For context, I'm a data engineer who works mainly with Python and SQL, and am looking to learn some Rust to speed up the bottlenecks in my code. I have zero experience in systems programming languages.
if let Some(x) = &column_log.max_invalid {
max_val = x.clone();
}
(Basically if you're writing None => {} that's a good hint to take a look at whether there's another way you can do that.)
As an entirely "your milage may vary", thing, I saw
let empty_vec: Vec<String> = Vec::new();
let empty_string = "".to_string();
let mut column_map = HashMap::new();
You can also write String::new() to get an empty string, if you prefer that.

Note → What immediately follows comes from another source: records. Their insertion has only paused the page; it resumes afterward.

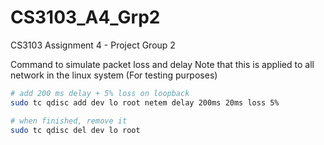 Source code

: # CS3103_A4_Grp2
CS3103 Assignment 4 - Project Group 2

Command to simulate packet loss and delay
Note that this is applied to all network in the linux system (For testing purposes)
```sh
# add 200 ms delay + 5% loss on loopback
sudo tc qdisc add dev lo root netem delay 200ms 20ms loss 5%

# when finished, remove it
sudo tc qdisc del dev lo root
```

"".to_string(), String::new(), "".to_owned(), String::default(), etc are all fine, so it's just a style choice. But if you like Vec::new() over vec![], then I thought you might like String::new() in that snippit too.
I only gave it a brief look over, but one thing that you may want to know about is the crate anyhow. Since it seems that for the most part you are just bubbling these errors up to main and printing it out. Keep up the good work
Thanks for the tip. Error handling in Rust is one of the things that I'm having trouble getting my head around, and after a look through the anyhow docs, what it does still isn't entirely clear to me. What would be the advantage of using anyhow over the way the error handling is currently being handled in the code?